### YOUR OBJECTIVE
An exact reproduction is needed of every line from the beginning of the data down to and including the line that contains "Citrus as a", minus the pictures.

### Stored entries
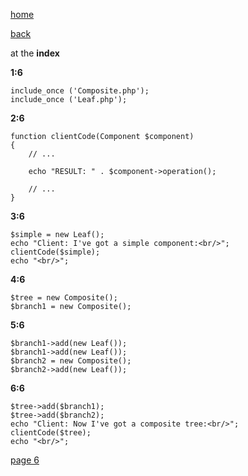 [home](./page01.md)

[back](./page04.md)

at the **index**


**1:6**
```
include_once ('Composite.php');
include_once ('Leaf.php');
```

**2:6**
```
function clientCode(Component $component)
{
    // ...

    echo "RESULT: " . $component->operation();

    // ...
}
```

**3:6**
```
$simple = new Leaf();
echo "Client: I've got a simple component:<br/>";
clientCode($simple);
echo "<br/>";
```

**4:6**
```
$tree = new Composite();
$branch1 = new Composite();
```

**5:6**
```
$branch1->add(new Leaf());
$branch1->add(new Leaf());
$branch2 = new Composite();
$branch2->add(new Leaf());
```

**6:6**
```
$tree->add($branch1);
$tree->add($branch2);
echo "Client: Now I've got a composite tree:<br/>";
clientCode($tree);
echo "<br/>";
```

[page 6](./page06.md)
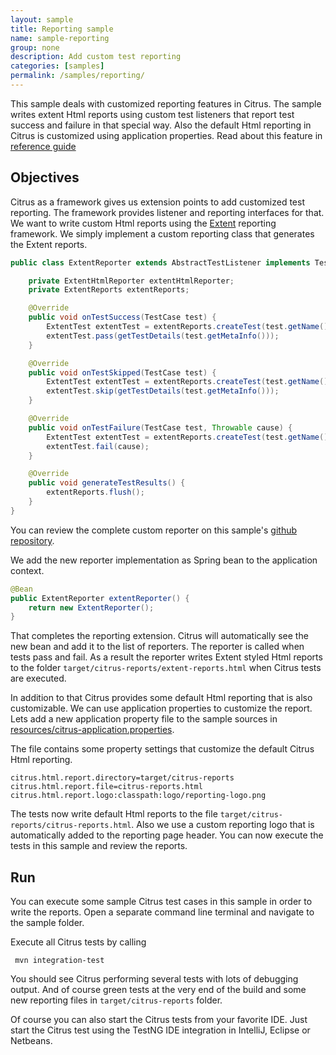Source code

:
 ```yaml
---
layout: sample
title: Reporting sample
name: sample-reporting
group: none
description: Add custom test reporting
categories: [samples]
permalink: /samples/reporting/
---
```


This sample deals with customized reporting features in Citrus. The sample writes extent Html reports using custom test listeners that report
test success and failure in that special way. Also the default Html reporting in Citrus is customized using application properties. Read about this feature in [reference guide][1]

Objectives
---------

Citrus as a framework gives us extension points to add customized test reporting. The framework provides listener and reporting interfaces for that.
We want to write custom Html reports using the [Extent](http://extentreports.com/) reporting framework. We simply implement a custom reporting class that generates the Extent reports.

```java
public class ExtentReporter extends AbstractTestListener implements TestReporter {

    private ExtentHtmlReporter extentHtmlReporter;
    private ExtentReports extentReports;

    @Override
    public void onTestSuccess(TestCase test) {
        ExtentTest extentTest = extentReports.createTest(test.getName());
        extentTest.pass(getTestDetails(test.getMetaInfo()));
    }

    @Override
    public void onTestSkipped(TestCase test) {
        ExtentTest extentTest = extentReports.createTest(test.getName());
        extentTest.skip(getTestDetails(test.getMetaInfo()));
    }

    @Override
    public void onTestFailure(TestCase test, Throwable cause) {
        ExtentTest extentTest = extentReports.createTest(test.getName());
        extentTest.fail(cause);
    }

    @Override
    public void generateTestResults() {
        extentReports.flush();
    }
}
```
        
You can review the complete custom reporter on this sample's [github repository](src/test/java/com/consol/citrus/samples/todolist/reporting/ExtentReporter.java).       

We add the new reporter implementation as Spring bean to the application context.
    
```java
@Bean
public ExtentReporter extentReporter() {
    return new ExtentReporter();
}    
```
        
That completes the reporting extension. Citrus will automatically see the new bean and add it to the list of reporters. The reporter is called when tests pass and fail. 
As a result the reporter writes Extent styled Html reports to the folder `target/citrus-reports/extent-reports.html` when Citrus tests are executed.

In addition to that Citrus provides some default Html reporting that is also customizable. We can use application properties to customize the report. Lets add a new application
property file to the sample sources in [resources/citrus-application.properties](src/test/resources/citrus-application.properties).

The file contains some property settings that customize the default Citrus Html reporting.

```properties
citrus.html.report.directory=target/citrus-reports
citrus.html.report.file=citrus-reports.html
citrus.html.report.logo:classpath:logo/reporting-logo.png
```
    
The tests now write default Html reports to the file `target/citrus-reports/citrus-reports.html`. Also we use a custom reporting logo that is automatically added to the reporting page header. 
You can now execute the tests in this sample and review the reports.

Run
---------

You can execute some sample Citrus test cases in this sample in order to write the reports.
Open a separate command line terminal and navigate to the sample folder.

Execute all Citrus tests by calling

     mvn integration-test

You should see Citrus performing several tests with lots of debugging output. 
And of course green tests at the very end of the build and some new reporting files in `target/citrus-reports` folder.

Of course you can also start the Citrus tests from your favorite IDE.
Just start the Citrus test using the TestNG IDE integration in IntelliJ, Eclipse or Netbeans.

 [1]: https://citrusframework.org/reference/html#reporting-and-test-results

### EXERCISE SOLUTION
 [home](./page01.md)

[back](./page04.md)

at the **index**


**1:6**
```
include_once ('Composite.php');
include_once ('Leaf.php');
```

**2:6**
```
function clientCode(Component $component)
{
    // ...

    echo "RESULT: " . $component->operation();

    // ...
}
```

**3:6**
```
$simple = new Leaf();
echo "Client: I've got a simple component:<br/>";
clientCode($simple);
echo "<br/>";
```

**4:6**
```
$tree = new Composite();
$branch1 = new Composite();
```

**5:6**
```
$branch1->add(new Leaf());
$branch1->add(new Leaf());
$branch2 = new Composite();
$branch2->add(new Leaf());
```

**6:6**
```
$tree->add($branch1);
$tree->add($branch2);
echo "Client: Now I've got a composite tree:<br/>";
clientCode($tree);
echo "<br/>";
```

[page 6](./page06.md)
Source code

:
 ```yaml
---
layout: sample
title: Reporting sample
name: sample-reporting
group: none
description: Add custom test reporting
categories: [samples]
permalink: /samples/reporting/
---
```


This sample deals with customized reporting features in Citrus. The sample writes extent Html reports using custom test listeners that report
test success and failure in that special way. Also the default Html reporting in Citrus is customized using application properties. Read about this feature in [reference guide][1]

Objectives
---------

Citrus as a framework gives us extension points to add customized test reporting. The framework provides listener and reporting interfaces for that.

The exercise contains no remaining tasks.